Demeure l’icône de Dominique, en intense méditation de la parole de Dieu, que nous donne comme une grâce son frère et notre frère Fra Angélico. Dominique y est tout entier pacifié depuis le lieu du cœur où il reçoit la parole qui donne la vraie vie. Eveillé de la nuit par le soleil de justice, le Christ ressuscité à la lumière sans déclin, Dominique vit la paix qu’il va partager en prêchant. Voici le juste portrait de frère Dominique : pacifié après la marche, la mission, la disputatio et l’accouchement de la vérité, il a combattu le combat de la miséricorde et de la compassion dans l’intercession tenace de la nuit. Et au calme du matin ou du soir, à la brise légère, le voici qui rayonne de tout son corps ce qu’il a entendu de toute son intelligence et accueilli de tout son cœur. La conversion et la mission ne suffisent pas plus que l’intelligence sans la vie à la prédication. Il y faut par-dessus tout cette douce pacification, cet accueil de la grâce, cet effacement devant Celui que nous annonçons. Sans quoi nos paroles ou nos écrits ne sont que cymbales retentissantes et bruit inutile !

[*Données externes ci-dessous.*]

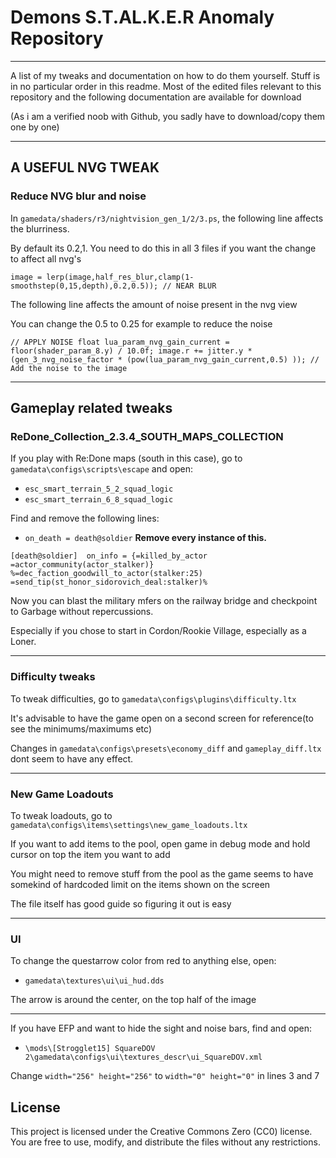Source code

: # Demons S.T.AL.K.E.R Anomaly Repository
------------------------------------------------------------------------------------------------------------------------------
A list of my tweaks and documentation on how to do them yourself.
Stuff is in no particular order in this readme.
Most of the edited files relevant to this repository and the following documentation are available for download

(As i am a verified noob with Github, you sadly have to download/copy them one by one)

------------------------------------------------------------------------------------------------------------------------------
## A USEFUL NVG TWEAK

### Reduce NVG blur and noise
In `gamedata/shaders/r3/nightvision_gen_1/2/3.ps`, the following line affects the blurriness.

By default its 0.2,1. You need to do this in all 3 files if you want the change to affect all nvg's

`image = lerp(image,half_res_blur,clamp(1-smoothstep(0,15,depth),0.2,0.5)); // NEAR BLUR`


The following line affects the amount of noise present in the nvg view

You can change the 0.5 to 0.25 for example to reduce the noise


`// APPLY NOISE
            float lua_param_nvg_gain_current = floor(shader_param_8.y) / 10.0f;
            image.r += jitter.y * (gen_3_nvg_noise_factor * (pow(lua_param_nvg_gain_current,0.5) )); // Add the noise to the image`
            
------------------------------------------------------------------------------------------------------------------------------
## Gameplay related tweaks

### ReDone_Collection_2.3.4_SOUTH_MAPS_COLLECTION
If you play with Re:Done maps (south in this case), go to `gamedata\configs\scripts\escape` and open:

- `esc_smart_terrain_5_2_squad_logic`
- `esc_smart_terrain_6_8_squad_logic`

Find and remove the following lines:
 
- `on_death = death@soldier`  **Remove every instance of this.**

`[death@soldier] 
on_info = {=killed_by_actor =actor_community(actor_stalker)} %=dec_faction_goodwill_to_actor(stalker:25) =send_tip(st_honor_sidorovich_deal:stalker)%`

Now you can blast the military mfers on the railway bridge and checkpoint to Garbage without repercussions.

Especially if you chose to start in Cordon/Rookie Village, especially as a Loner.

------------------------------------------------------------------------------------------------------------------------------
### Difficulty tweaks

To tweak difficulties, go to `gamedata\configs\plugins\difficulty.ltx`

It's advisable to have the game open on a second screen for reference(to see the minimums/maximums etc)

Changes in `gamedata\configs\presets\economy_diff` and `gameplay_diff.ltx` dont seem to have any effect.

------------------------------------------------------------------------------------------------------------------------------
### New Game Loadouts

To tweak loadouts, go to `gamedata\configs\items\settings\new_game_loadouts.ltx`

If you want to add items to the pool, open game in debug mode and hold cursor on top the item you want to add

You might need to remove stuff from the pool as the game seems to have somekind of hardcoded limit on the items shown on the screen

The file itself has good guide so figuring it out is easy

------------------------------------------------------------------------------------------------------------------------------                                                              
### UI 

To change the questarrow color from red to anything else, open:

- `gamedata\textures\ui\ui_hud.dds`

The arrow is around the center, on the top half of the image

---------------------------------------------------------------
If you have EFP and want to hide the sight and noise bars, find and open:

- `\mods\[Strogglet15] SquareDOV 2\gamedata\configs\ui\textures_descr\ui_SquareDOV.xml`

Change `width="256" height="256"` to `width="0" height="0"` in  lines 3 and 7



## License
This project is licensed under the Creative Commons Zero (CC0) license. You are free to use, modify, and distribute the files without any restrictions.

Voilà ce qui nous rend la tâche presque impossible : comment présenter aujourd’hui Dominique de Caleruega en ces temps indécis ? Préférer paresseusement parler de sa famille riche en saints évidents ? L’ensevelir sous nos pensées et nos messages ou notre théologie ? Détailler son action et sa mission ? Plonger dans la nuit sans chercher d’aube ? Oublier la source en se croyant assez forts pour s’en passer et passer à autre chose ?

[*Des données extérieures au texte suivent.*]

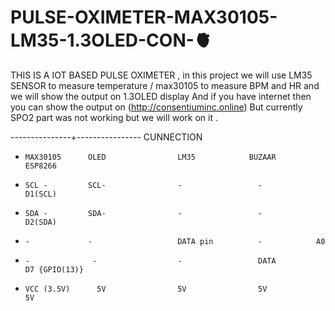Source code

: # PULSE-OXIMETER-MAX30105-LM35-1.3OLED-CON-🫀




THIS IS A IOT BASED PULSE OXIMETER , in this project we will use LM35 SENSOR to measure temperature / max30105 to measure BPM and HR and we will show the output on 1.3OLED display 
And if you have internet then you can show the output  on (http://consentiuminc.online) But currently SPO2 part was not working but we will work on it .


---------------+----------------
CUNNECTION 

-     MAX30105      OLED                LM35            BUZAAR         ESP8266


-     SCL -         SCL-                -                 -            D1(SCL)


-     SDA -         SDA-                -                 -             D2(SDA)


-     -             -                   DATA pin          -            A0


-     -              -                  -                 DATA          D7 {GPIO(13)}


-     VCC (3.5V)      5V                5V                5V            5V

Sœur Cécile et Fra Angélico esquissent une réponse toujours à venir. La beauté de Dominique naît de son effacement. Comment dire un effacement sinon en le vivant de toutes ses fibres ? Nous pouvons être l’icône vivante de Dominique si nous nous effaçons devant la Parole, si nous la laissons pacifier tout notre être, si nous habitons ce lieu du cœur où elle naît par la grâce de l’Esprit. Et non pas chacun par son œuvre brillante mais en donnant visage à notre communauté, à notre convivialité et notre joyeuse miséricorde. Effacement où la Parole qui donne la paix retentit en nous pour effacer l’orgueil sans cesse renaissant, pour effacer nos si petites jalousies, nos ego surdimensionnés, nos soif de reconnaissance plus altérées que nos soif de Dieu. Oui, le secret de Dominique c’est cet effacement où Dieu vient naître en nous dans le respect le plus absolu de nous-mêmes ! Où Dieu vient naître en nos communautés dans la liturgie quotidienne de notre charité ! Où Dieu vient naître en nos communautés dans notre respect s’il est mutuel, premier pas de l’amour ! Où Dieu enfin vient naître en la simplicité garante de l’évangile !
Vous avez remarqué la Bible ouverte où Dominique puise la paix qu’il rayonne. La page est blanche car au cœur des écritures, il y a cette page blanche que chacun doit chercher sans cesse. Si nous pouvions nous encourager les uns les autres à la chercher ? Alors, forts de nos frères et de nos sœurs, nous pourrions en Eglise, écrire notre poème vital d’alliance avec un Dieu amour, avec Jésus le Christ notre frère, avec l’Esprit qui se joint à notre esprit ! Alliance où s’enracine la prédication !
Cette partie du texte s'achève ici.